I'm new in Fluentd. I use kubernetes daemonset fluentd to collect logs from docker containers and send them to kafka. I have another kubernetes service that consumes messages from kafka and sends them to elasticsearh followed by kibana. I want fluentd record's log field to be splitted into a separate fields for a further usage in kibana search queries.
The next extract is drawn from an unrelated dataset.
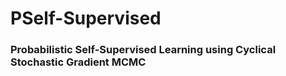 # PSelf-Supervised
### Probabilistic Self-Supervised Learning using Cyclical Stochastic Gradient MCMC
For instance:
source record:
"log" : "{\"foo\" : \"bar\"}"
Output:
"foo" : "bar"
"log" : "{\"foo\" : \"bar\"}"
I came up with the following config:
<source>
@type kafka
brokers "#{ENV['FLUENT_KAFKA_BROKERS']}"
topics "#{ENV['FLUENT_KAFKA_TOPICS']}"
</source>
<filter "#{ENV['FLUENT_KAFKA_TOPICS']}">
@type parser
key_name log
reserve_data true
<parse>
@type json
</parse>
</filter>
<match "#{ENV['FLUENT_KAFKA_TOPICS']}">
@type elasticsearch
host "#{ENV['FLUENT_ELASTICSEARCH_HOST']}"
port "#{ENV['FLUENT_ELASTICSEARCH_PORT']}"
scheme "#{ENV['FLUENT_ELASTICSEARCH_SCHEME'] || 'http'}"
logstash_format true
</match>
But unfortunately not all logs are in json format, as result json parsers fails to parse plain text: ParserError error="pattern not match with data
Is it possible to apply json parser only if the log field is a valid json object ? If it's a plain text I'd like it to be sent as it is.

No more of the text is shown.